A push for mental health care at colleges: Depression and anxiety ‘really eat up our kids’

By Felicia Mello/CALmatters

When student leaders from 23 California State University campuses came together last fall to set priorities for the academic year, improving campus mental health services received more nominations than any other issue. It beat out even that perennial concern, tuition costs.

Cal State Student Association president Maggie White said she’s not surprised.

“We’re seeing wait times at counseling centers that are exceeding two or three weeks, people turned away after a few appointments because they’ve exceeded the maximum allotment, and students not feeling comfortable going to counselors because no one looks like them or reflects their experience,” White said.

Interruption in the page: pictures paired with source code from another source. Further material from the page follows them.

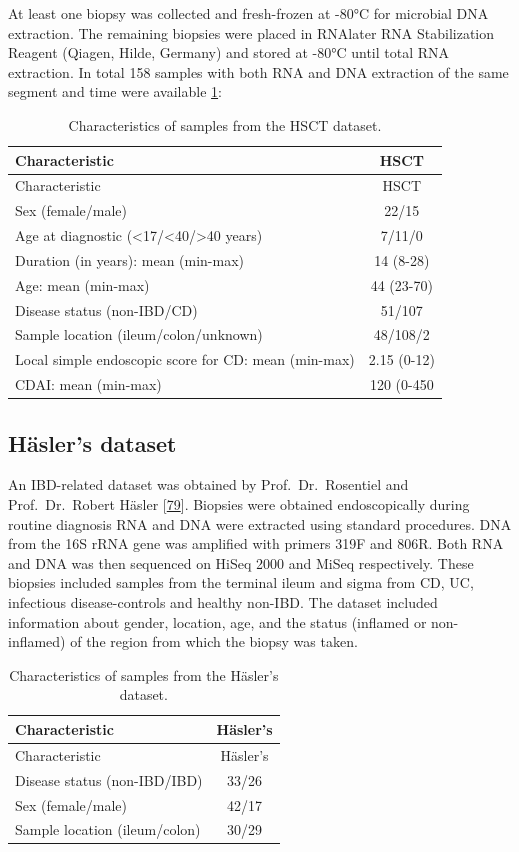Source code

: \documentclass[
  12pt,
  a4paper,
  twoside,
  openright]{book}
\begin{document}
At least one biopsy was collected and fresh-frozen at -80°C for microbial DNA extraction.
The remaining biopsies were placed in RNAlater RNA Stabilization Reagent (Qiagen, Hilde, Germany) and stored at -80°C until total RNA extraction.
In total 158 samples with both RNA and DNA extraction of the same segment and time were available \ref{tab:HSCT}:

\begin{longtable}[]{@{}lc@{}}
\caption{\label{tab:HSCT} Characteristics of samples from the HSCT dataset.}\tabularnewline
\toprule
Characteristic & HSCT \\
\midrule
\endfirsthead
\toprule
Characteristic & HSCT \\
\midrule
\endhead
Sex (female/male) & 22/15 \\
Age at diagnostic (\textless17/\textless40/\textgreater40 years) & 7/11/0 \\
Duration (in years): mean (min-max) & 14 (8-28) \\
Age: mean (min-max) & 44 (23-70) \\
Disease status (non-IBD/CD) & 51/107 \\
Sample location (ileum/colon/unknown) & 48/108/2 \\
Local simple endoscopic score for CD: mean (min-max) & 2.15 (0-12) \\
CDAI: mean (min-max) & 120 (0-450 \\
\bottomrule
\end{longtable}

\hypertarget{methods-hasler}{%
\subsection{Häsler's dataset}\label{methods-hasler}}

An IBD-related dataset was obtained by Prof.~Dr.~Rosentiel and Prof.~Dr.~Robert Häsler {[}\protect\hyperlink{ref-hasler_uncoupling_2016}{79}{]}.
Biopsies were obtained endoscopically during routine diagnosis RNA and DNA were extracted using standard procedures.
DNA from the 16S rRNA gene was amplified with primers 319F and 806R.
Both RNA and DNA was then sequenced on HiSeq 2000 and MiSeq respectively.
These biopsies included samples from the terminal ileum and sigma from CD, UC, infectious disease-controls and healthy non-IBD.
The dataset included information about gender, location, age, and the status (inflamed or non-inflamed) of the region from which the biopsy was taken.

\begin{longtable}[]{@{}lc@{}}
\caption{\label{tab:Hasler} Characteristics of samples from the Häsler's dataset.}\tabularnewline
\toprule
Characteristic & Häsler's \\
\midrule
\endfirsthead
\toprule
Characteristic & Häsler's \\
\midrule
\endhead
Disease status (non-IBD/IBD) & 33/26 \\
Sex (female/male) & 42/17 \\
Sample location (ileum/colon) & 30/29 \\
\bottomrule
\end{longtable}
\end{document}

As the stigma attached to mental health care fades, California students are increasingly clamoring for more on-campus services that can help them cope with anxiety, depression and the stresses of a contentious political climate and rising living expenses. Several bills pending in the California Legislature would set aside resources for mental health care at the state’s public colleges and universities.

Mental health advocates say on-campus care is especially important because people often first experience psychological problems during their young adult years.

“It’s so much the age when serious mental illness manifests itself, and here we have these institutions that could absolutely be identifying this early on,” said Deborah Anderluh, a spokesperson for the Steinberg Institute, which lobbies for more funding for mental health treatment.